John 4:4-26  *  February 20, 2005  *  Lent 2  *  Pastor Leyrer

 

Dear Friends in Christ,

 

We can live without a lot of things.  But we can’t live without water.  Without water, we die.  Simple as that.

 

Water refreshes us, replenishes us, cleanses us, and strengthens us.  Ask someone who has been dehydrated and they’ll tell you how important water is.  Water is not incidental to life; it is indispensable and essential to life.  Without a consistent ongoing source of water we simply cannot survive.

 

The need for water is at the center of the conversation Jesus has in our text for today.  As the conversation moves on, Jesus takes it to a higher level.  He moves from the physical to the spiritual and from the temporal to the eternal as He declares Himself to be:

 

LIVING (LIFE-GIVING) WATER

1.  Gospel water to be enjoyed   2.  Gospel water to be shared

 

Jesus had been spending time in Judea (the southern part of the Holy Land) where His popularity among the masses was growing.  This had not escaped the notice of the religious leaders of the day, and they were not at all happy about it.  They felt their authority was being challenged and they were losing their grip on the people.

 

Knowing such resentment could easily evolve into a premature crisis, and because the time for His suffering and death had not yet come, Jesus left Judea and began to head for the north country of Galilee.  The incident in our text took place shortly into this journey. 

 

Now He had to go through Samaria.  Samaria was a country sandwiched between the Jewish north and the Jewish south.  Even though Samaritans had some Jewish blood in them, the Jews considered them half-breeds at best and despised them.  What the Hatfields were to the McCoys, these two ethnic groups were to each other.

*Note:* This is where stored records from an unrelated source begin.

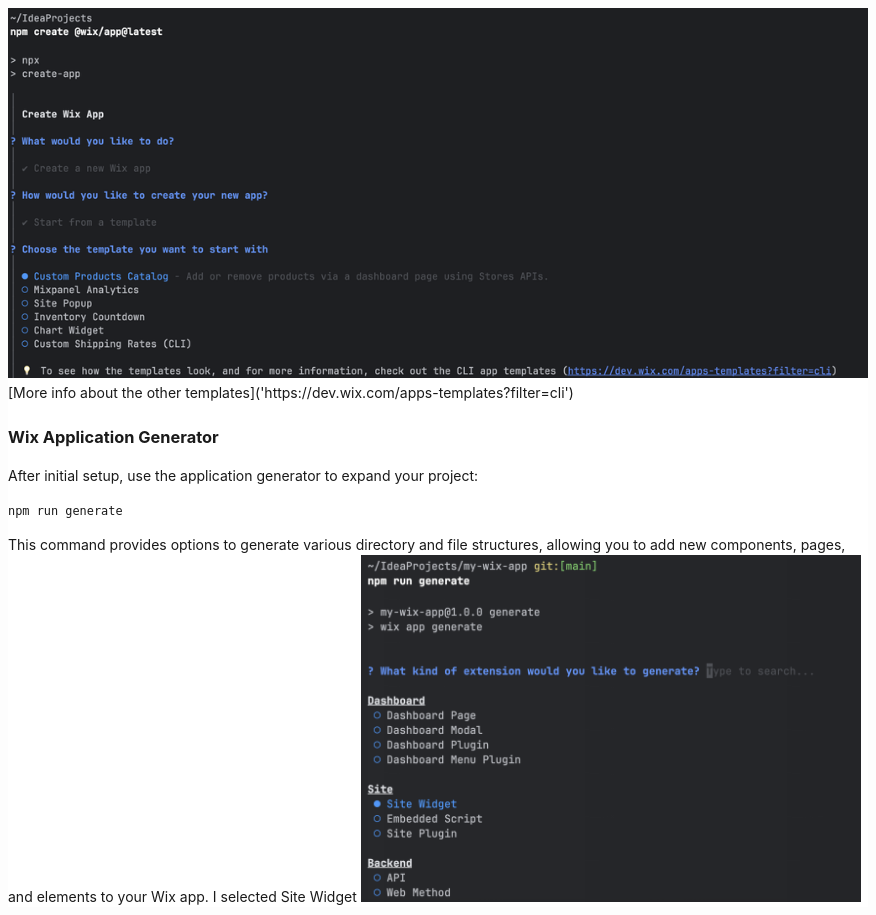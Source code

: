 <img src=".readme/create-wix-app-from-template-options.png" width="100%">
[More info about the other templates]('https://dev.wix.com/apps-templates?filter=cli')

### Wix Application Generator
After initial setup, use the application generator to expand your project:
```bash
npm run generate
```
This command provides options to generate various directory and file structures, allowing you to add new components, pages, and elements to your Wix app. I selected Site Widget
<img src=".readme/wix-app-generator-options.png" width="500">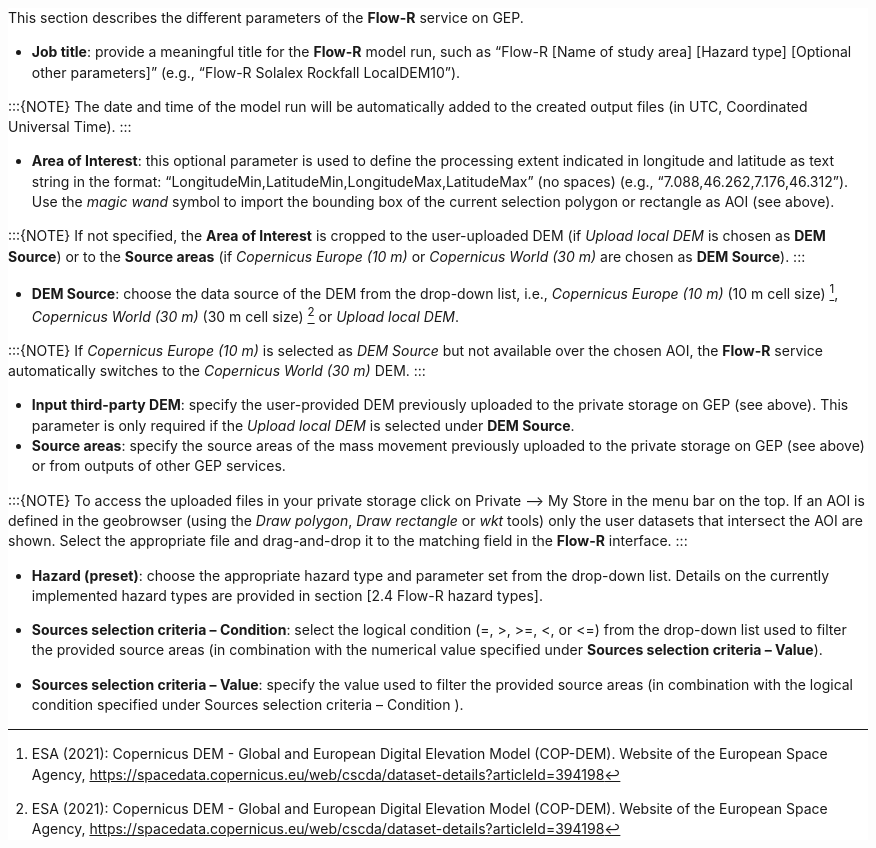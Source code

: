 This section describes the different parameters of the **Flow-R** service on GEP.

- **Job title**: provide a meaningful title for the **Flow-R** model run, such as “Flow-R \[Name of study area\] \[Hazard type\] \[Optional other parameters\]” (e.g., “Flow-R Solalex Rockfall LocalDEM10”).

:::{NOTE}
The date and time of the model run will be automatically added to the created output files (in UTC, Coordinated Universal Time).
:::

- **Area of Interest**: this optional parameter is used to define the processing extent indicated in longitude and latitude as text string in the format: “LongitudeMin,LatitudeMin,LongitudeMax,LatitudeMax” (no spaces) (e.g., “7.088,46.262,7.176,46.312”). Use the *magic wand* symbol to import the bounding box of the current selection polygon or rectangle as AOI (see above).

:::{NOTE}
If not specified, the **Area of Interest** is cropped to the user-uploaded DEM (if *Upload local DEM* is chosen as **DEM Source**) or to the **Source areas** (if *Copernicus Europe (10 m)* or *Copernicus World (30 m)* are chosen as **DEM Source**).
:::

- **DEM Source**: choose the data source of the DEM from the drop-down list, i.e., *Copernicus Europe (10 m)* (10 m cell size) [^id20], *Copernicus World (30 m)* (30 m cell size) [^id20] or *Upload local DEM*.

:::{NOTE}
If *Copernicus Europe (10 m)* is selected as *DEM Source* but not available over the chosen AOI, the **Flow-R** service automatically switches to the *Copernicus World (30 m)* DEM.
:::

- **Input third-party DEM**: specify the user-provided DEM previously uploaded to the private storage on GEP (see above). This parameter is only required if the *Upload local DEM* is selected under **DEM Source**.
- **Source areas**: specify the source areas of the mass movement previously uploaded to the private storage on GEP (see above) or from outputs of other GEP services.

:::{NOTE}
To access the uploaded files in your private storage click on Private --> My Store in the menu bar on the top. If an AOI is defined in the geobrowser (using the *Draw polygon*, *Draw rectangle* or *wkt* tools) only the user datasets that intersect the AOI are shown. Select the appropriate file and drag-and-drop it to the matching field in the **Flow-R** interface.
:::

- **Hazard (preset)**: choose the appropriate hazard type and parameter set from the drop-down list. Details on the currently implemented hazard types are provided in section [2.4 Flow-R hazard types].

- **Sources selection criteria – Condition**: select the logical condition (=, >, >=, \<, or \<=) from the drop-down list used to filter the provided source areas (in combination with the numerical value specified under **Sources selection criteria – Value**).

- **Sources selection criteria – Value**: specify the value used to filter the provided source areas (in combination with the logical condition specified under Sources selection criteria – Condition ).


[^id19]: Horton, P., Jaboyedoff, M., Rudaz, B., and Zimmermann, M. (2013): Flow-R, a model for susceptibility mapping of debris flows and other gravitational hazards at a regional scale. Natural Hazards Earth System Sciences 13, 869-885, doi:10.5194/nhess-13-869-2013.
[^id20]: ESA (2021): Copernicus DEM - Global and European Digital Elevation Model (COP-DEM). Website of the European Space Agency, <https://spacedata.copernicus.eu/web/cscda/dataset-details?articleId=394198>
[^id21]: Holmgren, P. (1994): Multiple flow direction algorithms for runoff modelling in grid based elevation models: An empirical evaluation. Hydrol. Process. 8, 327–334, doi:10.1002/hyp.3360080405.
[^id22]: Gamma, P. (200): dfwalk – Ein Murgang-Simulationsprogramm zur Gefahrenzonierung. PhD thesis, Geographisches Institut der Universität Bern (in German).
[^id23]: Perla, R., Cheng, T.T., and McClung, D.M. (1980): A two-parameter model of snow-avalanche motion. J. Glaciol. 26, 197–207.
[^id24]: Hungr, O., Leroueil, S., and Picarelli, L. (2014): The Varnes classification of landslide types, an update. Landslides. 11, 167-194.
[^id25]: Creative Commons Attribution 4.0 International (CC BY) licence: <https://creativecommons.org/licenses/by/4.0/>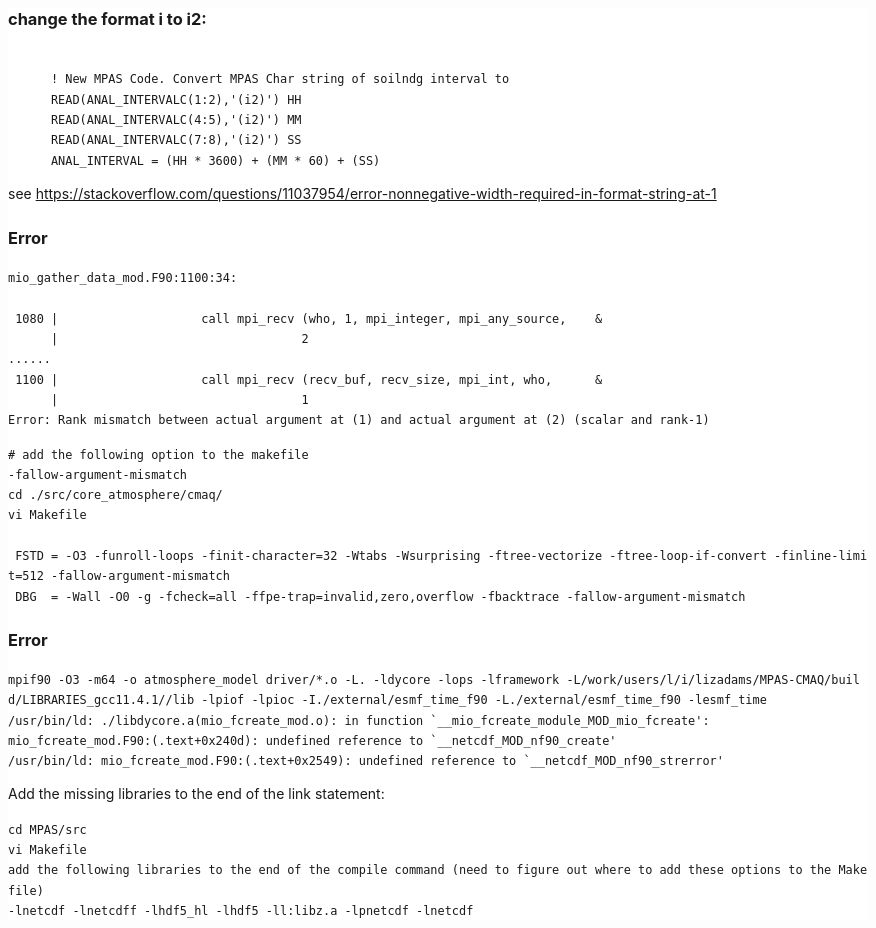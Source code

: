 
### change the format i to i2:

```

      ! New MPAS Code. Convert MPAS Char string of soilndg interval to
      READ(ANAL_INTERVALC(1:2),'(i2)') HH
      READ(ANAL_INTERVALC(4:5),'(i2)') MM
      READ(ANAL_INTERVALC(7:8),'(i2)') SS
      ANAL_INTERVAL = (HH * 3600) + (MM * 60) + (SS)
```

see https://stackoverflow.com/questions/11037954/error-nonnegative-width-required-in-format-string-at-1

### Error

```
mio_gather_data_mod.F90:1100:34:

 1080 |                    call mpi_recv (who, 1, mpi_integer, mpi_any_source,    &
      |                                  2
......
 1100 |                    call mpi_recv (recv_buf, recv_size, mpi_int, who,      &
      |                                  1
Error: Rank mismatch between actual argument at (1) and actual argument at (2) (scalar and rank-1)
```


```
# add the following option to the makefile
-fallow-argument-mismatch
cd ./src/core_atmosphere/cmaq/
vi Makefile

 FSTD = -O3 -funroll-loops -finit-character=32 -Wtabs -Wsurprising -ftree-vectorize -ftree-loop-if-convert -finline-limit=512 -fallow-argument-mismatch
 DBG  = -Wall -O0 -g -fcheck=all -ffpe-trap=invalid,zero,overflow -fbacktrace -fallow-argument-mismatch
```

### Error

```
mpif90 -O3 -m64 -o atmosphere_model driver/*.o -L. -ldycore -lops -lframework -L/work/users/l/i/lizadams/MPAS-CMAQ/build/LIBRARIES_gcc11.4.1//lib -lpiof -lpioc -I./external/esmf_time_f90 -L./external/esmf_time_f90 -lesmf_time
/usr/bin/ld: ./libdycore.a(mio_fcreate_mod.o): in function `__mio_fcreate_module_MOD_mio_fcreate':
mio_fcreate_mod.F90:(.text+0x240d): undefined reference to `__netcdf_MOD_nf90_create'
/usr/bin/ld: mio_fcreate_mod.F90:(.text+0x2549): undefined reference to `__netcdf_MOD_nf90_strerror'
```

Add the missing libraries to the end of the link statement:

```
cd MPAS/src
vi Makefile
add the following libraries to the end of the compile command (need to figure out where to add these options to the Makefile)
-lnetcdf -lnetcdff -lhdf5_hl -lhdf5 -ll:libz.a -lpnetcdf -lnetcdf
```
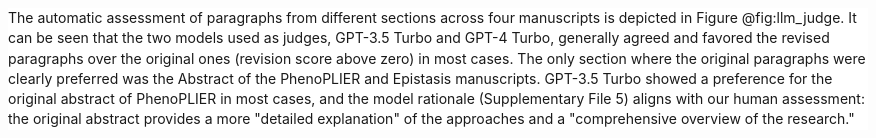 The automatic assessment of paragraphs from different sections across four manuscripts is depicted in Figure @fig:llm_judge.
It can be seen that the two models used as judges, GPT-3.5 Turbo and GPT-4 Turbo, generally agreed and favored the revised paragraphs over the original ones (revision score above zero) in most cases.
The only section where the original paragraphs were clearly preferred was the Abstract of the PhenoPLIER and Epistasis manuscripts.
GPT-3.5 Turbo showed a preference for the original abstract of PhenoPLIER in most cases, and the model rationale (Supplementary File 5) aligns with our human assessment: the original abstract provides a more "detailed explanation" of the approaches and a "comprehensive overview of the research."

One way their mutual animosity played itself out:  Jewish pilgrims who traveled from Galilee to Jerusalem were often refused lodging by the Samaritans.   As a result (and also because of they did not wish to be “defiled”), many Jews would go far out of their way just to avoid Samaria altogether. 

 

So when we are told that Jesus had to go through Samaria, this doesn’t mean there was no other route.  It is rather a missiological statement.  What it conveys is that doing so was a part of our Lord’s mission as the Savior of all people, regardless of ethnicity.

 

So he came to a town in Samaria called Sychar, near the plot of ground Jacob had given to his son, Joseph.  Jacob’s well was there, and Jesus, tired as he was from the journey, sat down by the well.  It was about the sixth hour.  Jesus comes to a place that had some Old Testament significance to it and rests.  We are told it was about the sixth hour.  This can be understood in one of two ways:  Roman time would make this 6 PM, the normal time for drawing water; Jewish time would make this 12 noon, an unusual, but not unheard of, time for drawing water – or a time to do it when you didn’t want anyone else to be around (which could be the case here).

 

When a Samaritan woman came to draw water, Jesus said to her, “Will you give me a drink?” (His disciples had gone into town to buy food.)  The Samaritan woman said to him, “You are a Jew and I am a Samaritan woman.  How can you ask me for a drink?”  (For Jews did not associate with Samaritans.)  Jesus initiates a conversation by asking a question.  The Samaritan woman is understandably surprised.  That a Jewish male would condescend to speak to a Samaritan female was rare.  That he would suggest something as intimate as sharing a common drinking utensil, like a water cup, was unheard of.  So He certainly got her attention.  And now he takes the conversation to a higher level.

 

Jesus answered her, “If you knew the gift of God and who it is that asks you for a drink, you would have asked him and he would have given you living water.”  Jesus is speaking about Himself and the living water of salvation that He has to offer her, but she doesn’t understand.  Thinking He is still talking about drinking water (“living water” was spring water as opposed to stagnant, cistern water), she responds:  “Sir,” the woman said, “You have nothing to draw with and the well is deep.  Where can you get this living water?  Are you greater than our father Jacob, who gave us the well and drank from it himself, as did also his sons and his flocks and herds?”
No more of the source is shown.